Cosmos’ software has received major improvements in speed, security, and ongoing developer support.
- Performance Upgrades Live (June 11, 2025) – Now supports 60,000 transactions per second (TPS) and achieves block finality 10 times faster thanks to BlockSTM and MemIAVL.
- Security Protocol Overhaul (June 16, 2025) – Strengthened security measures after discovering code linked to a North Korea-associated developer.
- GitHub Activity Leads the Industry (June 22, 2025) – Over 950 code updates in six months, focusing on the Cosmos SDK and cross-chain tools.
Deep Dive
1. Performance Upgrades Live (June 11, 2025)

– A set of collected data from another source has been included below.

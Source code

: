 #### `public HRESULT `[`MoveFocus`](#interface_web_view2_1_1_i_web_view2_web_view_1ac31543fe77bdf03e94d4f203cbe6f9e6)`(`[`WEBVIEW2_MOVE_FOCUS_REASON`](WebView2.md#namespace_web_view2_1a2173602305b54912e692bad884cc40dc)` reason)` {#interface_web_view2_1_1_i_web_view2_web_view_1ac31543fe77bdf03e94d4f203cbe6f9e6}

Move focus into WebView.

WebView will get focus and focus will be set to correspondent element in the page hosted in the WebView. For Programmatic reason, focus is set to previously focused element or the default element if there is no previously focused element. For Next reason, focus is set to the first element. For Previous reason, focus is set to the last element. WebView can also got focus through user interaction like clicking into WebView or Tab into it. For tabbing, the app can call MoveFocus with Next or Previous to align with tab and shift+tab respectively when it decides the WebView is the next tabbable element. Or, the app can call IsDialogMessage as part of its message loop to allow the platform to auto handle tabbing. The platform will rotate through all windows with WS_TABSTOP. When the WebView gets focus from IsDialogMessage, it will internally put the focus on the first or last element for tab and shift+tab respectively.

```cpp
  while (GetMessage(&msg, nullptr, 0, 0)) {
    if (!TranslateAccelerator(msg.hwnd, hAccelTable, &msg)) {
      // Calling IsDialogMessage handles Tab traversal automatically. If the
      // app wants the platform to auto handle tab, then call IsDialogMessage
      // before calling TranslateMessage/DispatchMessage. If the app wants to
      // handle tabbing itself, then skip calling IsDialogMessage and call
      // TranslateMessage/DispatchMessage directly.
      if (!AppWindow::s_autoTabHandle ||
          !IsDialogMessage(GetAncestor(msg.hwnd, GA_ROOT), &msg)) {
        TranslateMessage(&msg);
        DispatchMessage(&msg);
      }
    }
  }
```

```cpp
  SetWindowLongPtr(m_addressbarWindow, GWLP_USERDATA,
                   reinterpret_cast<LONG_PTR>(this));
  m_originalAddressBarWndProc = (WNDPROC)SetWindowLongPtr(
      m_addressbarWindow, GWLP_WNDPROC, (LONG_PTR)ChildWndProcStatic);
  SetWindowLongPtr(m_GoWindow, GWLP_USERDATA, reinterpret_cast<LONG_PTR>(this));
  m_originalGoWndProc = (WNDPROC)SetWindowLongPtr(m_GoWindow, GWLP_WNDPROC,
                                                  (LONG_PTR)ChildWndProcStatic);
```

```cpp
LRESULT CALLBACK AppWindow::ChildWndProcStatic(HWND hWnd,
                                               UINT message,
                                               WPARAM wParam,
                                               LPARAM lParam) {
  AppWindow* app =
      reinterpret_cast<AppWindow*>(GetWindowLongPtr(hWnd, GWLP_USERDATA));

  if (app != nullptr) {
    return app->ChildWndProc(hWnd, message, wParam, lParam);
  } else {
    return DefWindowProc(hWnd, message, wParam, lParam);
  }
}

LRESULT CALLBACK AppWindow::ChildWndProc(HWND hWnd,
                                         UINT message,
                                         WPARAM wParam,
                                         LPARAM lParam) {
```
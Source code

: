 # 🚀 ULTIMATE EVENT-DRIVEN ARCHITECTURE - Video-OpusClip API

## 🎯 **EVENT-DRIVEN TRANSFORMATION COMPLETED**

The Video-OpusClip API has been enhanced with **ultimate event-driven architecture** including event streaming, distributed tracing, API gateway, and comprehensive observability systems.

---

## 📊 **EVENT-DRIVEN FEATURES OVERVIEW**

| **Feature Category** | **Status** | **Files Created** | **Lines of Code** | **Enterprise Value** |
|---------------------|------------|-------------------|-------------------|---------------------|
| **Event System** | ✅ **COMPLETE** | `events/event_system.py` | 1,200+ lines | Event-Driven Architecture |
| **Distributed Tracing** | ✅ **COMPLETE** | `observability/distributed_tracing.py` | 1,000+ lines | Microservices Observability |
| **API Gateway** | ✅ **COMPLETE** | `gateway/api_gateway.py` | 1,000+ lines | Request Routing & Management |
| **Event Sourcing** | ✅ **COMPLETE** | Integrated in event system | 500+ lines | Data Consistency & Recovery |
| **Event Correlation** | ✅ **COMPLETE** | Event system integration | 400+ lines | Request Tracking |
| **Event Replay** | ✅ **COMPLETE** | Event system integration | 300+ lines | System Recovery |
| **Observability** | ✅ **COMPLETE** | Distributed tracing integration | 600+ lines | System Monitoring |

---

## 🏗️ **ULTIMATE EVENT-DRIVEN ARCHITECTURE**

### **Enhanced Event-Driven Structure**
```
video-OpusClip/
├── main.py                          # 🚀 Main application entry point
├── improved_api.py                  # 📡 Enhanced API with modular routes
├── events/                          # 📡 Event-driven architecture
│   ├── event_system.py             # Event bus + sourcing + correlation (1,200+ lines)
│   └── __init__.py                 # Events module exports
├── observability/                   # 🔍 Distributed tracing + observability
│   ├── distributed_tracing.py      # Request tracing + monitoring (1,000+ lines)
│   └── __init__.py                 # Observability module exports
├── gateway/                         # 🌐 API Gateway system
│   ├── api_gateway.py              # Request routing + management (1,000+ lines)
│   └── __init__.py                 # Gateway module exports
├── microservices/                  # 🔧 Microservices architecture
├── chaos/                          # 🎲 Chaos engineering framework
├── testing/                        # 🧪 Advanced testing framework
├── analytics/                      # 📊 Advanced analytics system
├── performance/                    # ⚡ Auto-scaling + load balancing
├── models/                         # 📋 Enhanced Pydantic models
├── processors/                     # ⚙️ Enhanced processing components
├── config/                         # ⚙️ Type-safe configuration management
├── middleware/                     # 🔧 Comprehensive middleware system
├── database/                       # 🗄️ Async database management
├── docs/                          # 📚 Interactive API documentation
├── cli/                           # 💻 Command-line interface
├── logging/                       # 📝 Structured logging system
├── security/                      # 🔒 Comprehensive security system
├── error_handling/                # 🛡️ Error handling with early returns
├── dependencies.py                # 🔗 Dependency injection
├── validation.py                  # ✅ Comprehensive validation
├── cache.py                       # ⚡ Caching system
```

What happened: Cosmos partnered with Cronos Chain to develop two new technologies—BlockSTM and MemIAVL—that are now available to all Cosmos blockchains. These upgrades significantly boost how fast transactions are processed and how quickly nodes sync with the network.
- BlockSTM allows transactions to be processed in parallel, increasing throughput to 60,000 TPS (up from about 1,000 TPS).

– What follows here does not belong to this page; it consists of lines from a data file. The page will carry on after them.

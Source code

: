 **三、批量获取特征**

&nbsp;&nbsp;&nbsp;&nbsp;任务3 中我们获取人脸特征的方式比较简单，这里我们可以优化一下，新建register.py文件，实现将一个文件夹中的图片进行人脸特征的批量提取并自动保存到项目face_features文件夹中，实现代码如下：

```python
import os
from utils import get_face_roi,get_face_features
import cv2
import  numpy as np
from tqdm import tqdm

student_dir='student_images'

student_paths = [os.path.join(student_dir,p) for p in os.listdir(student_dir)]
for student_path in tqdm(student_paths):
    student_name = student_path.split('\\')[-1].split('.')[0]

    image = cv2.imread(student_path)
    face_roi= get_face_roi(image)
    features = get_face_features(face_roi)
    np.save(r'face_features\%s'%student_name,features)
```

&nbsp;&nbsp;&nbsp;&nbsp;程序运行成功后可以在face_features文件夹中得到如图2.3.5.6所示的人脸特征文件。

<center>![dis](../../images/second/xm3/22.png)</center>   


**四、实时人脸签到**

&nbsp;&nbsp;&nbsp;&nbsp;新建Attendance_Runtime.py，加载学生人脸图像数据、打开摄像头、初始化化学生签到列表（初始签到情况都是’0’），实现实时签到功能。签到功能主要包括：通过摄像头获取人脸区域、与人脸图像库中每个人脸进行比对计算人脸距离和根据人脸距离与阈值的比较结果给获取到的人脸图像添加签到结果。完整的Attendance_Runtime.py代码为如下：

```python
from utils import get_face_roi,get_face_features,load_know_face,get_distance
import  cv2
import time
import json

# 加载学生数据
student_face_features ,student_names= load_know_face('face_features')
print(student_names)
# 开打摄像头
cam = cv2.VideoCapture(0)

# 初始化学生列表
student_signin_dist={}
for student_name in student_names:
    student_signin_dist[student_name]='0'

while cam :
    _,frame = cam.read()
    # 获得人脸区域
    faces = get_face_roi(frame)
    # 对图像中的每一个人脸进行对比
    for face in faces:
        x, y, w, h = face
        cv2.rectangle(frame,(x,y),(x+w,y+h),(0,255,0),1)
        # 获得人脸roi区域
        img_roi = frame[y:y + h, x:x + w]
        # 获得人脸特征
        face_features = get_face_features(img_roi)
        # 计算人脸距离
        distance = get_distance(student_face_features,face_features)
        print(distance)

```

- MemIAVL improves how data is stored, cutting node synchronization time from 16 hours down to 5 minutes.
Why it matters: Faster and cheaper transactions make Cosmos more attractive to developers and users, helping it grow as a platform that connects different blockchains smoothly.
(Source)
2. Security Protocol Overhaul (June 16, 2025)
What happened: After audits found that some code contributions came from a developer linked to North Korea, Interchain Labs took immediate action by revoking access and increasing bug bounty rewards.
- No active security issues were found, but older code was reviewed thoroughly, and new multi-party reviews were put in place.
- Bug bounties on HackerOne were doubled for one month to encourage the community to find any potential vulnerabilities.
Why it matters: This move strengthens Cosmos’ security and reduces risks, though it also highlights the challenges of managing open-source projects where anyone can contribute code.
(Source)
3. GitHub Activity Leads the Industry (June 22, 2025)
What happened: Cosmos topped developer activity charts with over 950 code commits in six months, surpassing competitors like NEAR and Chainlink.
- Key focus areas include improving the Cosmos SDK, optimizing the Inter-Blockchain Communication (IBC) protocol, and enhancing tools for network validators.
- This steady development continues despite ATOM’s price dropping 33% year-over-year.
Why it matters: Consistent developer engagement is a strong sign of a healthy and innovative ecosystem, which is essential for long-term growth.
(Source)
Conclusion
Cosmos is making significant progress in three key areas: speed, security, and developer activity. While the price of ATOM has been slow to respond, these improvements set the stage for Cosmos to become a critical infrastructure layer for multiple blockchains. The big question is whether this ongoing developer momentum will lead to faster adoption and growth after 2025.